This commentary was originally published in the Daily Caller.
Investing to support social or political causes is as old as investing itself, but what we now know as Environmental, Social, Governance (ESG) investing began in the 1960s as socially responsible investing.
In 2005, “Who Cares Wins” stated that “embedding environmental, social and governance factors in capital markets makes good business sense and leads to more sustainable markets and better outcomes for societies.” In 2006, the “Principles for Responsible Investment” were launched at the New York Stock Exchange, and the Sustainable Stock Exchange Initiative (SSEI) launched in 2007.
ESG was planted in business and spreads left-wing policies and ideologies outside of the democratic process. They thought their sustainability talking points would carry substantial weight, but then they went up against the state that stands as a bulwark for liberty.
The idea of “boycotting the boycotters” started with legislation in the Texas capitol. If a company wants to boycott an industry vital to Texas’ economy, then Texas would in turn boycott that company. With Comptroller Glenn Hegar’s release of the list of financial institutions that may be boycotted by Texas our leaders have taken the next step to protect all Texans.
Energy is essential to everything we do. Nothing drives that home more than the energy crisis being experienced all over the globe because of the lack of fossil fuels. Sri Lanka committed to Net-Zero, and the result was crushing. The ban on nitrogen-based fertilizers has resulted in soaring poverty with nearly nine out of 10 families skipping meals.
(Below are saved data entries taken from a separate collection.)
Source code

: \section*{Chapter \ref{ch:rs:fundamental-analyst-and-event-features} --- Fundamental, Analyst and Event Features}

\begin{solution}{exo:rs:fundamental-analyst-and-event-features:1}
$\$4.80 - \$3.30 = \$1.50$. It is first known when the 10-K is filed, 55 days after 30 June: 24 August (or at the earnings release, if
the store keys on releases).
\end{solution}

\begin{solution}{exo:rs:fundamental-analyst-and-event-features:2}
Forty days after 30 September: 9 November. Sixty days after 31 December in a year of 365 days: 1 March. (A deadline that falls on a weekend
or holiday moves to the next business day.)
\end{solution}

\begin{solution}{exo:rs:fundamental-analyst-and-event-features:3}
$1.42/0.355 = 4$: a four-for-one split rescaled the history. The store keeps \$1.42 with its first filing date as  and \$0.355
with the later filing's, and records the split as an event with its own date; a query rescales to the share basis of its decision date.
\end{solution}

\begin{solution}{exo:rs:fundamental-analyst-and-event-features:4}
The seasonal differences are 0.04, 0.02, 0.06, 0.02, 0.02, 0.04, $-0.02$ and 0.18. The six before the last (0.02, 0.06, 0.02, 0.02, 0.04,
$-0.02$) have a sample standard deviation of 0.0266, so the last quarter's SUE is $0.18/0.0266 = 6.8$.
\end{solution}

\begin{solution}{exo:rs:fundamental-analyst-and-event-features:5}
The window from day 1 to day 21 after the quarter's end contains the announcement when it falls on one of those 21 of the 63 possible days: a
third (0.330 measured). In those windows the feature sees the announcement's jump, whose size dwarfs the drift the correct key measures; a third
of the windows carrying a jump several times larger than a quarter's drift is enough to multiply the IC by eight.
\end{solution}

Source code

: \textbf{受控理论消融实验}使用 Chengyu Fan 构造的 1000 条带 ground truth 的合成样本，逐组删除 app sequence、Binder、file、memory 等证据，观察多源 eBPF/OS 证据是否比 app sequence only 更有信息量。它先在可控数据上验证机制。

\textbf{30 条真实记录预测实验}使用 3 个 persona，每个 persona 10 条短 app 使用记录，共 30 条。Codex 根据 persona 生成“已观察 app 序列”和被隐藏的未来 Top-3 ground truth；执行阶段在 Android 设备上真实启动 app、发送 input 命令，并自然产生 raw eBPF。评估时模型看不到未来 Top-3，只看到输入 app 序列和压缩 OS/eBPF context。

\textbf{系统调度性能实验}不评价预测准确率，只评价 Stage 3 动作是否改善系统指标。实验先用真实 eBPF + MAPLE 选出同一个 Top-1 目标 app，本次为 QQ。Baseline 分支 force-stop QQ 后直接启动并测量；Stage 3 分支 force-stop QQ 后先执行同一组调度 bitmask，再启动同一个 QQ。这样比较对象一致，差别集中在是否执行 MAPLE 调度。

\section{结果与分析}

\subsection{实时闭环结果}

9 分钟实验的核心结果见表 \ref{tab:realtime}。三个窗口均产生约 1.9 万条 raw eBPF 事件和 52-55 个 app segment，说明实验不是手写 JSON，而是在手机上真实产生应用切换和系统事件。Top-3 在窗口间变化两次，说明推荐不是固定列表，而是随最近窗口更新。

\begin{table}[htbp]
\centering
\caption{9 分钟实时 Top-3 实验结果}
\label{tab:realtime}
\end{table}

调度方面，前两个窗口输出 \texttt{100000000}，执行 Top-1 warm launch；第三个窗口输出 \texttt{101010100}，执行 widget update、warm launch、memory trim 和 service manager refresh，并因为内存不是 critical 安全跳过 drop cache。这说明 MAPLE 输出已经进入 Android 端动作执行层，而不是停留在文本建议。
Food production dropped 40% and prices have increased 80%. Europe’s skyrocketing energy prices and scramble to turn on shuttered coal, natural gas and nuclear plants proves that 100% renewable isn’t doable.
Recently added to the Texas blacklist, BlackRock has publicly endorsed the anti-fossil fuel, climate alarmist narrative, and are forcing businesses to comply. Financial News London said that BlackRock and others are practically, “having one’s ESG cake and eating it too — one day you’re shouting about how green you are, and the next…” they are having to expose that they invest in the fossil fuels industry to try to keep their business with the state of Texas.
BlackRock even said that the list made Texas “anti-competitive,” but Texans know that the list is us waving our battle flag. Texans will not tolerate woke companies pushing their ideologies on us while using our tax and pension dollars to do so.
Texas carries a lot of weight, state and local pension systems comprise more than $300 billion in assets — money that should be stewarded with the utmost caution and respect. Our public servants — teachers, peace officers, firefighters, paramedics, and others — will depend on their pensions one day for survival.
They deserve to know that their money is being managed well, with the goal being the biggest return on investment — not the loudest applause for virtue signaling.
So, when Texas fights back, it’s a wake-up call to Wall Street firms colluding to deny capital or otherwise change the course of businesses they deem politically incorrect. Texas isn’t alone in its move to protect its citizens. In August, Florida banned ESG consideration from pension funds.
Arizona’s attorney general has stated that he is committed to ending ESG practices and focusing public funds on financial returns. West Virginia, Oklahoma, Tennessee, and Kentucky have passed laws, and Utah’s Marlo Oaks, West Virginia’s Riley Moore, and Nebraska’s John Murante are all state treasurers making moves to protect tax and pension dollars.
America has a fossil fuel industry that can make us an energy superpower once again while lifting the world out of poverty and oppression, and the states fighting ESG are moving the needle in that direction.